A finite element framework for fluid-structure interaction of turbulent cavitating flows with flexible structures

Abstract: We present a finite element framework for the numerical prediction of cavitating turbulent flows interacting with flexible structures. The vapor-fluid phases are captured through a homogeneous mixture model, with a scalar transport equation governing the spatio-temporal evolution of cavitation dynamics. High-density gradients in the two-phase cavitating flow motivate the use of a positivity-preserving Petrov-Galerkin stabilization method in the variational framework. A mass transfer source term introduces local compressibility effects arising as a consequence of phase change.
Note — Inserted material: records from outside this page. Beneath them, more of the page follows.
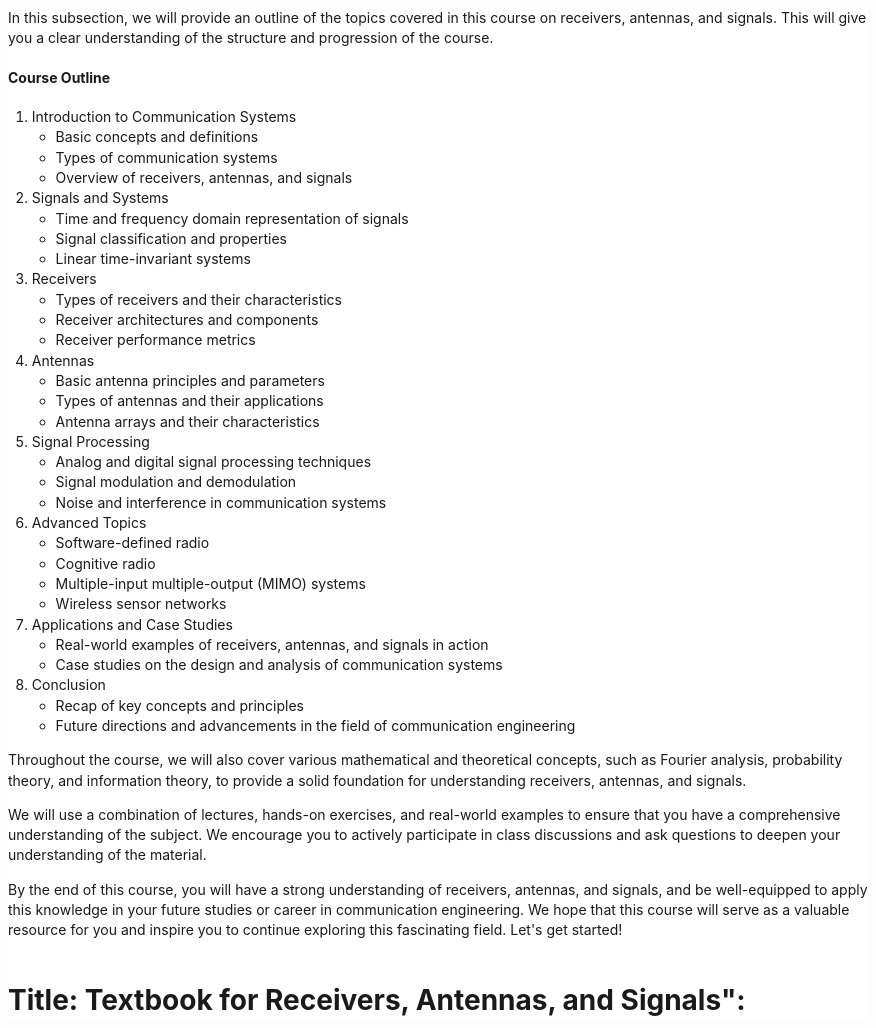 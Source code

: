 In this subsection, we will provide an outline of the topics covered in this course on receivers, antennas, and signals. This will give you a clear understanding of the structure and progression of the course.

#### Course Outline

1. Introduction to Communication Systems
    - Basic concepts and definitions
    - Types of communication systems
    - Overview of receivers, antennas, and signals
2. Signals and Systems
    - Time and frequency domain representation of signals
    - Signal classification and properties
    - Linear time-invariant systems
3. Receivers
    - Types of receivers and their characteristics
    - Receiver architectures and components
    - Receiver performance metrics
4. Antennas
    - Basic antenna principles and parameters
    - Types of antennas and their applications
    - Antenna arrays and their characteristics
5. Signal Processing
    - Analog and digital signal processing techniques
    - Signal modulation and demodulation
    - Noise and interference in communication systems
6. Advanced Topics
    - Software-defined radio
    - Cognitive radio
    - Multiple-input multiple-output (MIMO) systems
    - Wireless sensor networks
7. Applications and Case Studies
    - Real-world examples of receivers, antennas, and signals in action
    - Case studies on the design and analysis of communication systems
8. Conclusion
    - Recap of key concepts and principles
    - Future directions and advancements in the field of communication engineering

Throughout the course, we will also cover various mathematical and theoretical concepts, such as Fourier analysis, probability theory, and information theory, to provide a solid foundation for understanding receivers, antennas, and signals.

We will use a combination of lectures, hands-on exercises, and real-world examples to ensure that you have a comprehensive understanding of the subject. We encourage you to actively participate in class discussions and ask questions to deepen your understanding of the material.

By the end of this course, you will have a strong understanding of receivers, antennas, and signals, and be well-equipped to apply this knowledge in your future studies or career in communication engineering. We hope that this course will serve as a valuable resource for you and inspire you to continue exploring this fascinating field. Let's get started!


# Title: Textbook for Receivers, Antennas, and Signals":
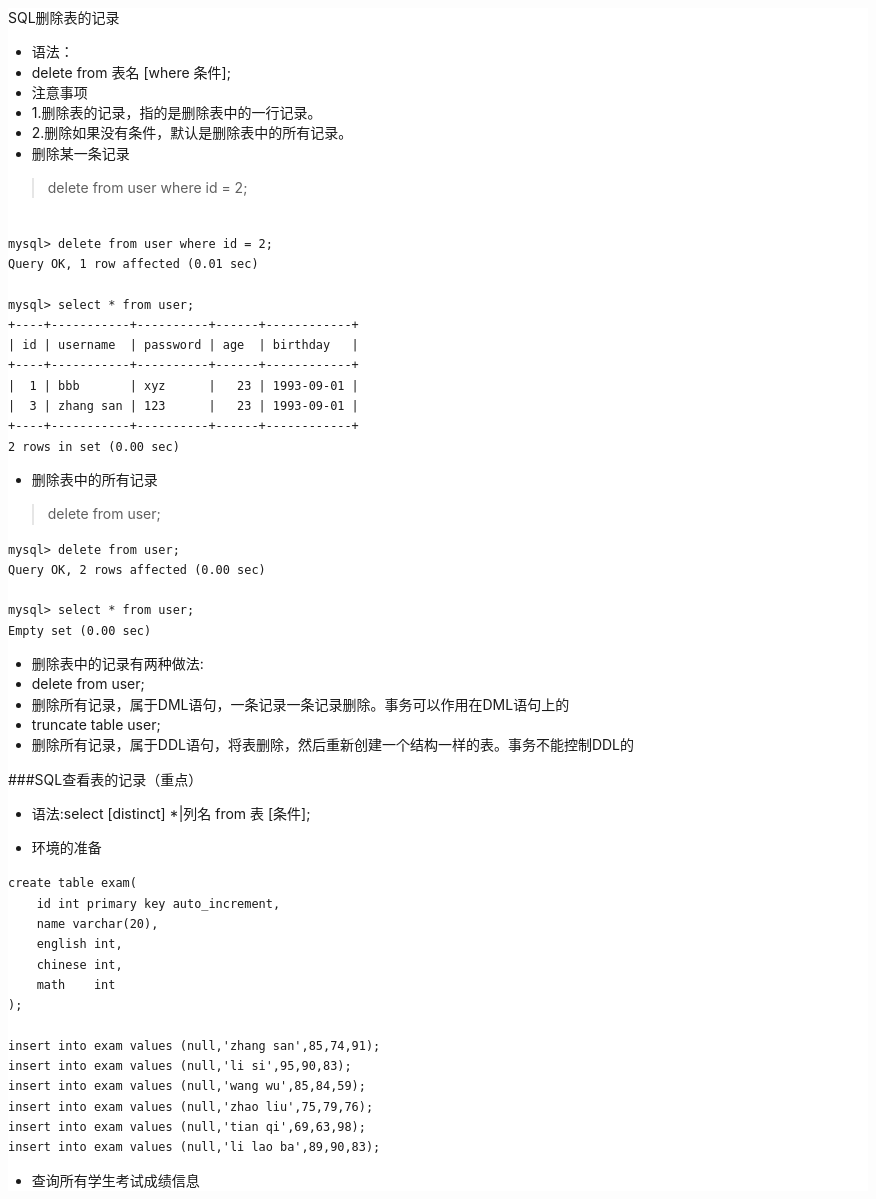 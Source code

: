SQL删除表的记录

*	语法：
*	delete from 表名 [where 条件];
*	注意事项
*	1.删除表的记录，指的是删除表中的一行记录。
*	2.删除如果没有条件，默认是删除表中的所有记录。
*	删除某一条记录

>delete from user where id = 2;

```

mysql> delete from user where id = 2;
Query OK, 1 row affected (0.01 sec)

mysql> select * from user;
+----+-----------+----------+------+------------+
| id | username  | password | age  | birthday   |
+----+-----------+----------+------+------------+
|  1 | bbb       | xyz      |   23 | 1993-09-01 |
|  3 | zhang san | 123      |   23 | 1993-09-01 |
+----+-----------+----------+------+------------+
2 rows in set (0.00 sec)

```

* 删除表中的所有记录

>delete from user;

```
mysql> delete from user;
Query OK, 2 rows affected (0.00 sec)

mysql> select * from user;
Empty set (0.00 sec)
```
*	删除表中的记录有两种做法:
*	delete from user;
*	删除所有记录，属于DML语句，一条记录一条记录删除。事务可以作用在DML语句上的
*	truncate table user;
*	删除所有记录，属于DDL语句，将表删除，然后重新创建一个结构一样的表。事务不能控制DDL的


###SQL查看表的记录（重点）

* 语法:select [distinct] *|列名 from 表 [条件];

* 环境的准备

```
create table exam(
	id int primary key auto_increment,
	name varchar(20),
	english int,
	chinese int,
	math	int
);

insert into exam values (null,'zhang san',85,74,91);
insert into exam values (null,'li si',95,90,83);
insert into exam values (null,'wang wu',85,84,59);
insert into exam values (null,'zhao liu',75,79,76);
insert into exam values (null,'tian qi',69,63,98);
insert into exam values (null,'li lao ba',89,90,83);
```
*	查询所有学生考试成绩信息
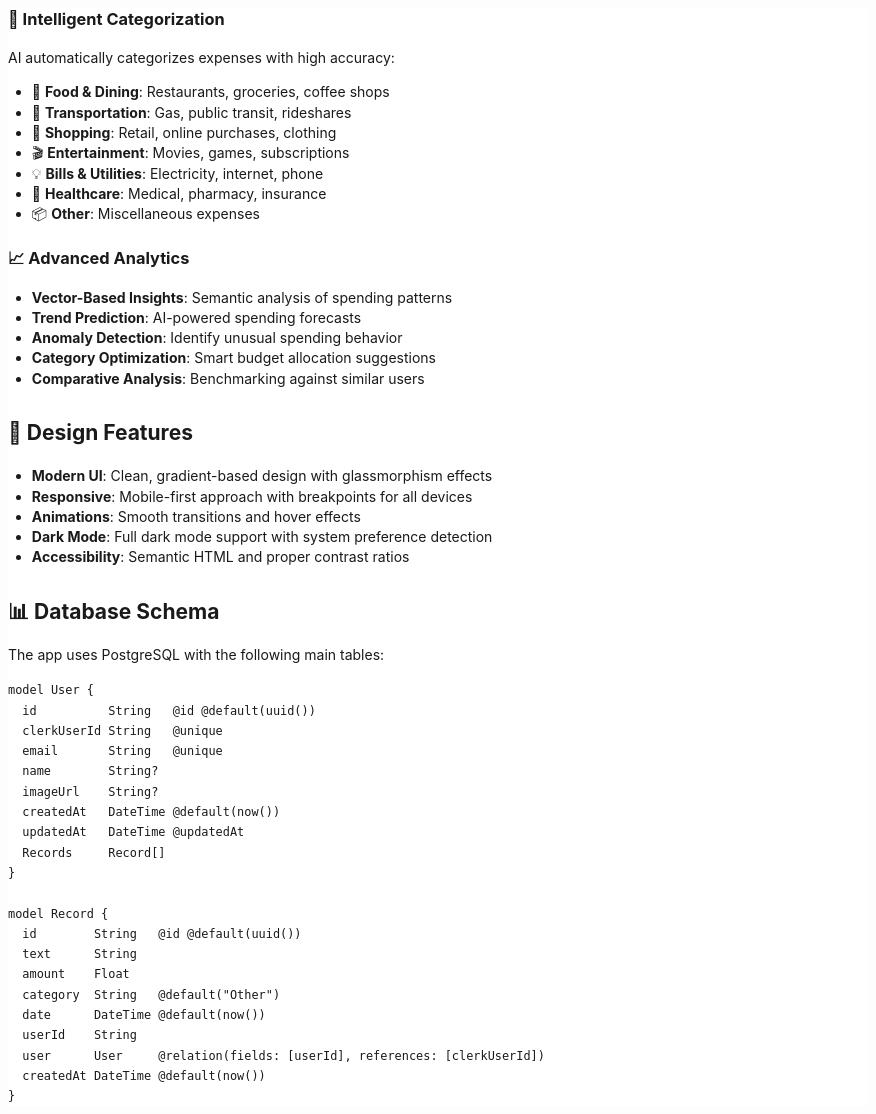 ### 🧠 Intelligent Categorization
AI automatically categorizes expenses with high accuracy:
- 🍔 **Food & Dining**: Restaurants, groceries, coffee shops
- 🚗 **Transportation**: Gas, public transit, rideshares
- 🛒 **Shopping**: Retail, online purchases, clothing
- 🎬 **Entertainment**: Movies, games, subscriptions
- 💡 **Bills & Utilities**: Electricity, internet, phone
- 🏥 **Healthcare**: Medical, pharmacy, insurance
- 📦 **Other**: Miscellaneous expenses

### 📈 Advanced Analytics
- **Vector-Based Insights**: Semantic analysis of spending patterns
- **Trend Prediction**: AI-powered spending forecasts
- **Anomaly Detection**: Identify unusual spending behavior
- **Category Optimization**: Smart budget allocation suggestions
- **Comparative Analysis**: Benchmarking against similar users

## 🎨 Design Features

- **Modern UI**: Clean, gradient-based design with glassmorphism effects
- **Responsive**: Mobile-first approach with breakpoints for all devices
- **Animations**: Smooth transitions and hover effects
- **Dark Mode**: Full dark mode support with system preference detection
- **Accessibility**: Semantic HTML and proper contrast ratios

## 📊 Database Schema

The app uses PostgreSQL with the following main tables:

```prisma
model User {
  id          String   @id @default(uuid())
  clerkUserId String   @unique
  email       String   @unique
  name        String?
  imageUrl    String?
  createdAt   DateTime @default(now())
  updatedAt   DateTime @updatedAt
  Records     Record[]
}

model Record {
  id        String   @id @default(uuid())
  text      String
  amount    Float
  category  String   @default("Other")
  date      DateTime @default(now())
  userId    String
  user      User     @relation(fields: [userId], references: [clerkUserId])
  createdAt DateTime @default(now())
}
```
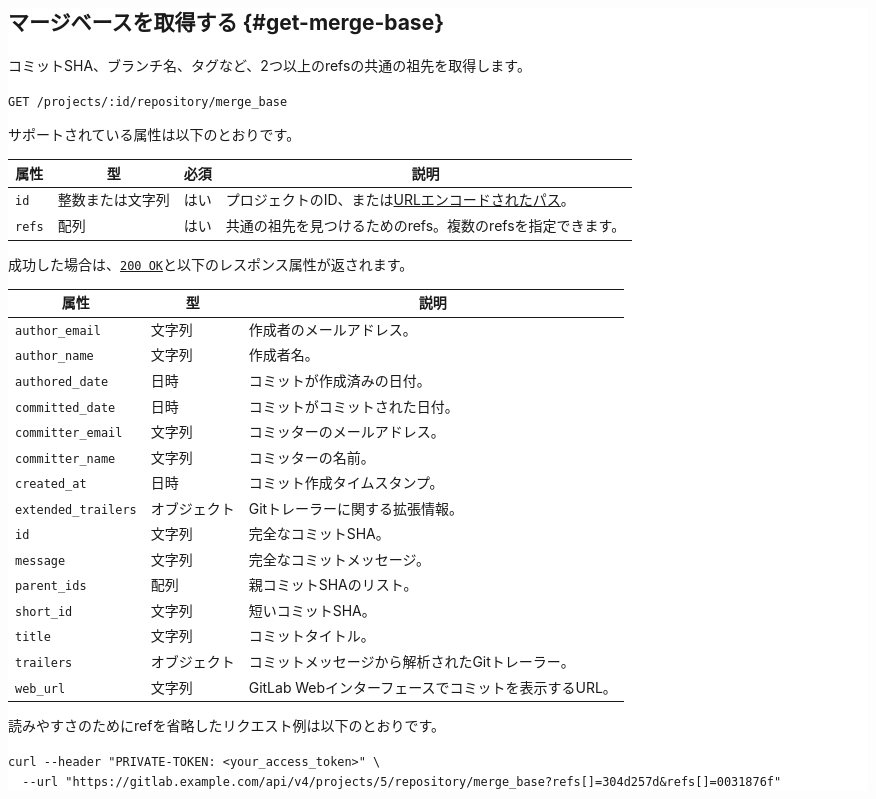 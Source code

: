 ## マージベースを取得する {#get-merge-base}

コミットSHA、ブランチ名、タグなど、2つ以上のrefsの共通の祖先を取得します。

```plaintext
GET /projects/:id/repository/merge_base
```

サポートされている属性は以下のとおりです。

| 属性 | 型              | 必須 | 説明 |
|-----------|-------------------|----------|-------------|
| `id`      | 整数または文字列 | はい      | プロジェクトのID、または[URLエンコードされたパス](rest/_index.md#namespaced-paths)。 |
| `refs`    | 配列             | はい      | 共通の祖先を見つけるためのrefs。複数のrefsを指定できます。 |

成功した場合は、[`200 OK`](rest/troubleshooting.md#status-codes)と以下のレスポンス属性が返されます。

| 属性           | 型     | 説明 |
|---------------------|----------|-------------|
| `author_email`      | 文字列   | 作成者のメールアドレス。 |
| `author_name`       | 文字列   | 作成者名。 |
| `authored_date`     | 日時 | コミットが作成済みの日付。 |
| `committed_date`    | 日時 | コミットがコミットされた日付。 |
| `committer_email`   | 文字列   | コミッターのメールアドレス。 |
| `committer_name`    | 文字列   | コミッターの名前。 |
| `created_at`        | 日時 | コミット作成タイムスタンプ。 |
| `extended_trailers` | オブジェクト   | Gitトレーラーに関する拡張情報。 |
| `id`                | 文字列   | 完全なコミットSHA。 |
| `message`           | 文字列   | 完全なコミットメッセージ。 |
| `parent_ids`        | 配列    | 親コミットSHAのリスト。 |
| `short_id`          | 文字列   | 短いコミットSHA。 |
| `title`             | 文字列   | コミットタイトル。 |
| `trailers`          | オブジェクト   | コミットメッセージから解析されたGitトレーラー。 |
| `web_url`           | 文字列   | GitLab Webインターフェースでコミットを表示するURL。 |

読みやすさのためにrefを省略したリクエスト例は以下のとおりです。

```shell
curl --header "PRIVATE-TOKEN: <your_access_token>" \
  --url "https://gitlab.example.com/api/v4/projects/5/repository/merge_base?refs[]=304d257d&refs[]=0031876f"
```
The turbulent fluid flow is modeled through a dynamic subgrid-scale method for large eddy simulations. The flexible structure is represented by a set of eigenmodes, obtained through the modal analysis of the linear elasticity equations. A partitioned iterative approach is adopted to couple the structural dynamics and cavitating fluid flow, where the deforming flow domain is described by an arbitrary Lagrangian-Eulerian frame of reference. Through the numerical validation study, we establish the fidelity of the proposed framework by comparing it against experimental and numerical studies for both rigid and flexible hydrofoils in cavitating flows. Based on the validation study conducted over a flexible NACA66 rectangular hydrofoil, we elucidate the role of cavity and vortex shedding in governing the structural dynamics of a flexible hydrofoil.